*** Opening of Dataset records ***
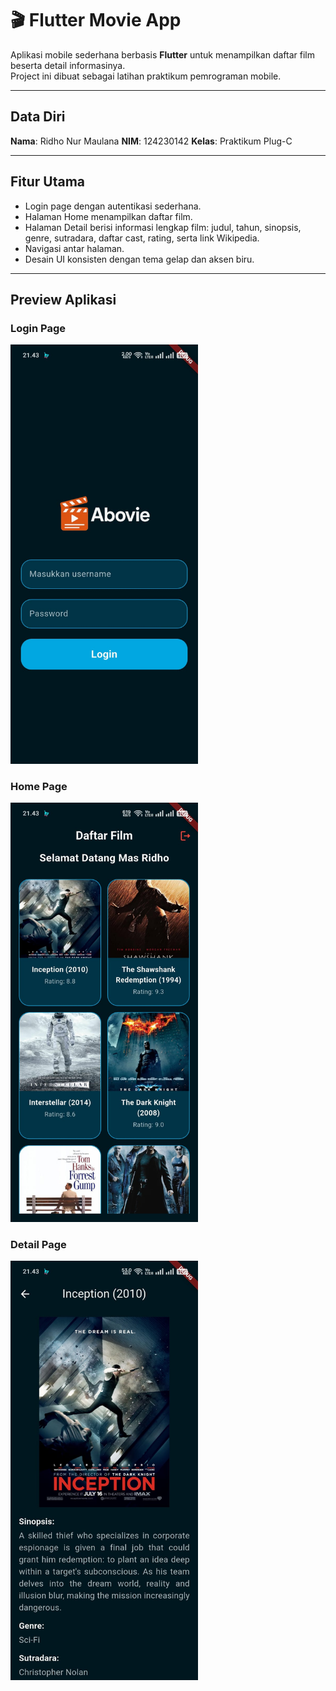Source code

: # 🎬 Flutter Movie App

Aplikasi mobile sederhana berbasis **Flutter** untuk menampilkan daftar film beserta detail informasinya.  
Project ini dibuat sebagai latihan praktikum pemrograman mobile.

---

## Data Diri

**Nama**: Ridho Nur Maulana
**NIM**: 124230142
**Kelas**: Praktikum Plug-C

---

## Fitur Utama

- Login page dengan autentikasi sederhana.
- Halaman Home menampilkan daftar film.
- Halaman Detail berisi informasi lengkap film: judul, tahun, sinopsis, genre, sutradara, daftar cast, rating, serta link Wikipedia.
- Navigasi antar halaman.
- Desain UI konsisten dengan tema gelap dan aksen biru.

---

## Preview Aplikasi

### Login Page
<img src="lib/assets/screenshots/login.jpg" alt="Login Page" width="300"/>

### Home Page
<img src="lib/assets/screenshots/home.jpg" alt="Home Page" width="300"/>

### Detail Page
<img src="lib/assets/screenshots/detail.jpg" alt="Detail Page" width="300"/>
*** Close of Dataset records ***
*** Opening of Dataset records ***
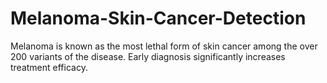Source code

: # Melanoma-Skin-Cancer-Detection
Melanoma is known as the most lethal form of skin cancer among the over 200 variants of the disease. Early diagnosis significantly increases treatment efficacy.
*** Close of Dataset records ***
Required work: Go through the records above and copy every line with the word "Home".

Task solution:
- Halaman Home menampilkan daftar film.
### Home Page
<img src="lib/assets/screenshots/home.jpg" alt="Home Page" width="300"/>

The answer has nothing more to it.